DATA FOR ANALYSIS Start Marker
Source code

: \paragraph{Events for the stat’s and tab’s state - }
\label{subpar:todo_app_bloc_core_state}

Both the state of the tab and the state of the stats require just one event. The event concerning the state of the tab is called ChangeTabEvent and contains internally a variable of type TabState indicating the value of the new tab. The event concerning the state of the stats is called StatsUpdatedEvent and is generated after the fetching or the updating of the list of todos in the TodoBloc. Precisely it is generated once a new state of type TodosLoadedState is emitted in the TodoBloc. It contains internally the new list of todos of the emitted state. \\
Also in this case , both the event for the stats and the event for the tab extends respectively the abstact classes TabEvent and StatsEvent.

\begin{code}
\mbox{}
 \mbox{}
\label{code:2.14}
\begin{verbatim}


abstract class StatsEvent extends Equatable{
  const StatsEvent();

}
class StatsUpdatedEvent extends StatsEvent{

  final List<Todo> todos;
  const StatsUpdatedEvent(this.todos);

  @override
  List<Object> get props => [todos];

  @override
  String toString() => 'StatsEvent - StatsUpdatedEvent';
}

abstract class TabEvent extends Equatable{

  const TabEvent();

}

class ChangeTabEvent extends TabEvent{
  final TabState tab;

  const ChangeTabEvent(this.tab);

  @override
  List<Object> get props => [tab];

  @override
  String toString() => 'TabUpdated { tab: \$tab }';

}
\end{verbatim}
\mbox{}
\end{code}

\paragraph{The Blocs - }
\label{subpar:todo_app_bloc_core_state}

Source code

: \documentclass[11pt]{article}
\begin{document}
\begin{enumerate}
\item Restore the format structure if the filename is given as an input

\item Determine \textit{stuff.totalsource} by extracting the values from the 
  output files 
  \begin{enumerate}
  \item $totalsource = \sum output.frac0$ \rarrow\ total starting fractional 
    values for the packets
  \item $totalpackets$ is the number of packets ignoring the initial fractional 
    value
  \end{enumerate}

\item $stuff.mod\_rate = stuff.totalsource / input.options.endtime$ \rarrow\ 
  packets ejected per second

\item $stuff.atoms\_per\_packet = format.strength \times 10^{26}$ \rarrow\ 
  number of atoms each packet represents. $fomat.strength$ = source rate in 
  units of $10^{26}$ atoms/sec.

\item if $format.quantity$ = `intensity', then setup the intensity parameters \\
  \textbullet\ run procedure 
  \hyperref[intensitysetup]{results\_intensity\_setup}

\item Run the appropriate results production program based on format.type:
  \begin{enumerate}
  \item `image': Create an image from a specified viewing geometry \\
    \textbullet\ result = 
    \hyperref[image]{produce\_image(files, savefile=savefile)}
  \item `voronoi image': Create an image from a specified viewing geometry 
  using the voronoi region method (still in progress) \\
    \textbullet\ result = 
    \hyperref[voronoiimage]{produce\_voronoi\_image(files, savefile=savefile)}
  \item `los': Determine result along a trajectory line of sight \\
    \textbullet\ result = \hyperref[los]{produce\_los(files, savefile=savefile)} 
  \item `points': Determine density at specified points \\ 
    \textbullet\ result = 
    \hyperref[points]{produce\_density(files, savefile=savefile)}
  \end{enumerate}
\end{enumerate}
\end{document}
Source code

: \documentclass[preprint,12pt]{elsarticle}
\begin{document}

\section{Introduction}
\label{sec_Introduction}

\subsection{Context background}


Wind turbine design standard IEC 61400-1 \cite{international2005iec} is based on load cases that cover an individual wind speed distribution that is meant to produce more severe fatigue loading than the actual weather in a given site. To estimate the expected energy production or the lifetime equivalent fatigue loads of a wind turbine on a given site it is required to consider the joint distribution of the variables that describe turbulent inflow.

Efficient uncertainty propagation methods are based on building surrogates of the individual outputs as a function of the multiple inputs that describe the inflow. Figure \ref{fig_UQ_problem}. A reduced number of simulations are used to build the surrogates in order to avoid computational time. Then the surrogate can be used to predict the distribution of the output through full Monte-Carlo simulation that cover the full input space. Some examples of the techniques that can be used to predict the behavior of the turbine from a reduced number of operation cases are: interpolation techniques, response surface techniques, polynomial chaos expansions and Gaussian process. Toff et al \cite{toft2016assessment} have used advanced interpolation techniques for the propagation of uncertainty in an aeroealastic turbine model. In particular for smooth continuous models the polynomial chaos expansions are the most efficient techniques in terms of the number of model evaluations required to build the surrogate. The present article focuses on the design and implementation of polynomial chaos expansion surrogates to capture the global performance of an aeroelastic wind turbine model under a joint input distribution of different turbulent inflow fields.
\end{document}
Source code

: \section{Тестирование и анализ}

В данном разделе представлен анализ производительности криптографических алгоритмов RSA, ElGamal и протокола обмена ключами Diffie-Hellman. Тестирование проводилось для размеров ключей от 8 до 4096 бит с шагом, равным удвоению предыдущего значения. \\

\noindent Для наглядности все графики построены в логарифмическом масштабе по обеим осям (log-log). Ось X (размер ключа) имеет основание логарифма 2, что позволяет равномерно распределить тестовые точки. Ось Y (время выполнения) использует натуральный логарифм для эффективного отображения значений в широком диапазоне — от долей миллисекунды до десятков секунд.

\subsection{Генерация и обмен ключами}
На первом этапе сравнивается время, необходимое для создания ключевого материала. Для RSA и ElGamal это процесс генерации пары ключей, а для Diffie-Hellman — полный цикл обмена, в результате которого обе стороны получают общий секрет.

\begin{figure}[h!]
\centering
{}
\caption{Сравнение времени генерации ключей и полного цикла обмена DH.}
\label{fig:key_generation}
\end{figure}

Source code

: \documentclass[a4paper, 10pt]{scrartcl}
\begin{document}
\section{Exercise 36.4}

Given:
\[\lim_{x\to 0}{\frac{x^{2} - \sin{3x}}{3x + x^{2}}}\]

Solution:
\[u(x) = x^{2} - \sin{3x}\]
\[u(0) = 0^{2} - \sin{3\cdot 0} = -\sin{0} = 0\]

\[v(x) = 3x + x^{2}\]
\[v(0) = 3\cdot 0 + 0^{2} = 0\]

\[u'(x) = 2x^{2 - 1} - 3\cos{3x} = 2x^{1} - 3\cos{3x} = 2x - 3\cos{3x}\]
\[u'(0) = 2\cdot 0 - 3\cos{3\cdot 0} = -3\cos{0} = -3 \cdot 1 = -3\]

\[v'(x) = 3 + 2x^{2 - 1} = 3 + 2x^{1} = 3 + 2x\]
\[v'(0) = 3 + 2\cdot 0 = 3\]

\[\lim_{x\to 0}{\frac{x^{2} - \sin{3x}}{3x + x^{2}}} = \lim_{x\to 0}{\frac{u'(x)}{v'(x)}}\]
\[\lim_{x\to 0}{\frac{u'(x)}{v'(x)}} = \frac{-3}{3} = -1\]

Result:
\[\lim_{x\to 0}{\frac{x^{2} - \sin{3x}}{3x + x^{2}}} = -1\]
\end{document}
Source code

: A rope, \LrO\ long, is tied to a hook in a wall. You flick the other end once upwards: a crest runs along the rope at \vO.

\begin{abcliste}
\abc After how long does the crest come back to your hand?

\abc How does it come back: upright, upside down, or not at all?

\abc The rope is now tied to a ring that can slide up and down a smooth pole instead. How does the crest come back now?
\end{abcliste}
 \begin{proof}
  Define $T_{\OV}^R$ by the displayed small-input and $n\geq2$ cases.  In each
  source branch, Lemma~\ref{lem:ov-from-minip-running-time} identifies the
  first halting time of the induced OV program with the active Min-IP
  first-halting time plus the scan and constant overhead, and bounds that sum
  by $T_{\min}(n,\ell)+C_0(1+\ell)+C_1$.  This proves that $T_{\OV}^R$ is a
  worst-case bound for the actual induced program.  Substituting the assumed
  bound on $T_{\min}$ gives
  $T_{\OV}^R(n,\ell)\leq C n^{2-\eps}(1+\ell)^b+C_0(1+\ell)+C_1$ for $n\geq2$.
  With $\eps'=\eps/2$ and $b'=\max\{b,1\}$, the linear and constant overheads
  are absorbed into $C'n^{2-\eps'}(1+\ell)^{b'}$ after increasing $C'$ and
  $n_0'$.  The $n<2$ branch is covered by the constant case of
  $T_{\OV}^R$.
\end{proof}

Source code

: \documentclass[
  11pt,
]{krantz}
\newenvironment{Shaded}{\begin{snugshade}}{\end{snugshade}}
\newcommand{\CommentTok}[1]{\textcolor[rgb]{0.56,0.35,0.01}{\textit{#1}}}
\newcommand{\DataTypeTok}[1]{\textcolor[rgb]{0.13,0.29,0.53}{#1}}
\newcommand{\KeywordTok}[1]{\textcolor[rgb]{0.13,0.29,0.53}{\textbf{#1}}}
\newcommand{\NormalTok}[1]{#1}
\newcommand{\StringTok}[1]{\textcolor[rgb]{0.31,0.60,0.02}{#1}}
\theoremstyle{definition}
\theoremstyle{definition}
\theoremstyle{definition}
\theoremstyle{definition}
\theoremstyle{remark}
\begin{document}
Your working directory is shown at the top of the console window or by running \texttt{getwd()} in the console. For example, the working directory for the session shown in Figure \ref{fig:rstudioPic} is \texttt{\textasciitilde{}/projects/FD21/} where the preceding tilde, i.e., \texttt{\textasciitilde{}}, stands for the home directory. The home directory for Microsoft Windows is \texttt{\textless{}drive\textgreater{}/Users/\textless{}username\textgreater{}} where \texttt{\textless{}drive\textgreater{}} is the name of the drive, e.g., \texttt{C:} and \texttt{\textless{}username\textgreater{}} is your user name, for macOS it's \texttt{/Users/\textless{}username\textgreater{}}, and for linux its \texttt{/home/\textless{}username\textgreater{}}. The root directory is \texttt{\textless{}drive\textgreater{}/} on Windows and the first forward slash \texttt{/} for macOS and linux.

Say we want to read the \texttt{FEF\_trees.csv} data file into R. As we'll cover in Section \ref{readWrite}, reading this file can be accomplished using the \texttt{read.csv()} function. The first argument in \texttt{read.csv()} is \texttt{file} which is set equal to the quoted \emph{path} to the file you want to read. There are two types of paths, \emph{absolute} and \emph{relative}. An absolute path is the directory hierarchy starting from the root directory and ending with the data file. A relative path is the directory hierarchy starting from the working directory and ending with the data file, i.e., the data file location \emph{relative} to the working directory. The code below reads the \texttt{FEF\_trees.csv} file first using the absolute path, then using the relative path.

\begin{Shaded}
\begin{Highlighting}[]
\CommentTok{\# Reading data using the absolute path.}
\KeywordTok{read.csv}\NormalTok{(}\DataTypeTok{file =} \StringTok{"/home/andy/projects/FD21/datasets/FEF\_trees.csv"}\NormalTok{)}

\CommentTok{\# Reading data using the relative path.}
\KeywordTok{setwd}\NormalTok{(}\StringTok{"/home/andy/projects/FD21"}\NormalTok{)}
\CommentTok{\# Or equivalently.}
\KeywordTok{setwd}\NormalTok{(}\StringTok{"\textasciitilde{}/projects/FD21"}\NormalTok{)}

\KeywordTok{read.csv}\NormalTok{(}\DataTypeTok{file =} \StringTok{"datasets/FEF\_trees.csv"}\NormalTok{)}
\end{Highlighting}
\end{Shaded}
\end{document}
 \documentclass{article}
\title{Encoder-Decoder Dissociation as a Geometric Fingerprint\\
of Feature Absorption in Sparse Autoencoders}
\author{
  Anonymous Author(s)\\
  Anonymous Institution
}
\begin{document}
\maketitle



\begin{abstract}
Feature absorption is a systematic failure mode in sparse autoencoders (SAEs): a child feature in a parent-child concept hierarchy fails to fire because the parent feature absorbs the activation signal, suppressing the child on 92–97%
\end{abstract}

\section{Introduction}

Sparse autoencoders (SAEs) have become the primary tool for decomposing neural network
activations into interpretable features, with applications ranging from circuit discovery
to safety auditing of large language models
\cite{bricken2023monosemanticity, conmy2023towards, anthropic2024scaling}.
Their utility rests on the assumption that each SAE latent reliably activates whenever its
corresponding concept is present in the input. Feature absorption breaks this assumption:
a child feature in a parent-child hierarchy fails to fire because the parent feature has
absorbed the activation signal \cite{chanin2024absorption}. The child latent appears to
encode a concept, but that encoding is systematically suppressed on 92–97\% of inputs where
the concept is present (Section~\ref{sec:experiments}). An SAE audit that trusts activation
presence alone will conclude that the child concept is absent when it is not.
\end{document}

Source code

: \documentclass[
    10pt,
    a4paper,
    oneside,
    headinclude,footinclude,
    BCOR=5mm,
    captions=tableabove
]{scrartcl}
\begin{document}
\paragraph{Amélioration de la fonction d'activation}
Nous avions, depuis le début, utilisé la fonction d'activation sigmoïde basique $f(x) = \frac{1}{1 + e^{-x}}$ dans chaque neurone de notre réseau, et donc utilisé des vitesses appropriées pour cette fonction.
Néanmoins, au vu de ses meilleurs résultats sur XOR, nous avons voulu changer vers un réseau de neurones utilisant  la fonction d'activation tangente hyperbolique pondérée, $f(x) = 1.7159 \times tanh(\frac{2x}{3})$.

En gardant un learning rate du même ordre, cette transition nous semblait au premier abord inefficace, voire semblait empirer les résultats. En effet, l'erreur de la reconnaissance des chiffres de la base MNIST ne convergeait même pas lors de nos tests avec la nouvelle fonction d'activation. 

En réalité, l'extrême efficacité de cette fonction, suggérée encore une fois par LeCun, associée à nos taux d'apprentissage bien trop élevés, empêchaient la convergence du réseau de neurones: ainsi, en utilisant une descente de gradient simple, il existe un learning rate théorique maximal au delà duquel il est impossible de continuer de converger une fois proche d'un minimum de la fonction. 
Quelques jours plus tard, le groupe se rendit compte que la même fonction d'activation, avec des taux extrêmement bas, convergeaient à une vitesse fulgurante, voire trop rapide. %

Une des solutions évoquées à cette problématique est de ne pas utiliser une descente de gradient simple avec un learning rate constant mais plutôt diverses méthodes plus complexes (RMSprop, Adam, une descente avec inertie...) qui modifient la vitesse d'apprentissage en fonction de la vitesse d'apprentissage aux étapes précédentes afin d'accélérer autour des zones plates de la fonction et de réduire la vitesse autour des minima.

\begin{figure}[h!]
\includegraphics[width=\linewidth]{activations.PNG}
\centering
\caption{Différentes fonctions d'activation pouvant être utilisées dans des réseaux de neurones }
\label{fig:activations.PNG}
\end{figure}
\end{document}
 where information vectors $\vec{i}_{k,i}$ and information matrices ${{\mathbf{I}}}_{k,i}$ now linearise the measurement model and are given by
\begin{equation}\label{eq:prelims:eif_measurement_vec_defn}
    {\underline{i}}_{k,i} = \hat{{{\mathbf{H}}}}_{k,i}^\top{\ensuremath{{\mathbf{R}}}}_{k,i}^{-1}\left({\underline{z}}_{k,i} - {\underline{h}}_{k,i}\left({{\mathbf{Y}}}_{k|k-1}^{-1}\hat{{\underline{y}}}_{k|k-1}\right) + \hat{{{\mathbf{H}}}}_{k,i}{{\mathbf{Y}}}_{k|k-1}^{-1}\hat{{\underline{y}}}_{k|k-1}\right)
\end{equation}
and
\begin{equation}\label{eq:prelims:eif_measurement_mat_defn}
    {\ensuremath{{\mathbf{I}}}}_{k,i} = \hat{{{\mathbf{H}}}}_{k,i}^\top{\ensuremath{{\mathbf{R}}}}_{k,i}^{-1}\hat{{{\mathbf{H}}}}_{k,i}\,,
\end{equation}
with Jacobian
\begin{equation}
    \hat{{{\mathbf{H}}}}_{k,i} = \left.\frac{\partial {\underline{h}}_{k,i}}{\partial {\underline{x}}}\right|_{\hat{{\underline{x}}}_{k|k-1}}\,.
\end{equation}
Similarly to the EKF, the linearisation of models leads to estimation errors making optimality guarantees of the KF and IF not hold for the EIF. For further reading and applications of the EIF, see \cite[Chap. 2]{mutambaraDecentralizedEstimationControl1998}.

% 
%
DATA FOR ANALYSIS End Marker
_TASK PROMPT_. Across the entries, tally every line that contains the word "totalsource" and report the sum by itself.

_SOLUTION_. 3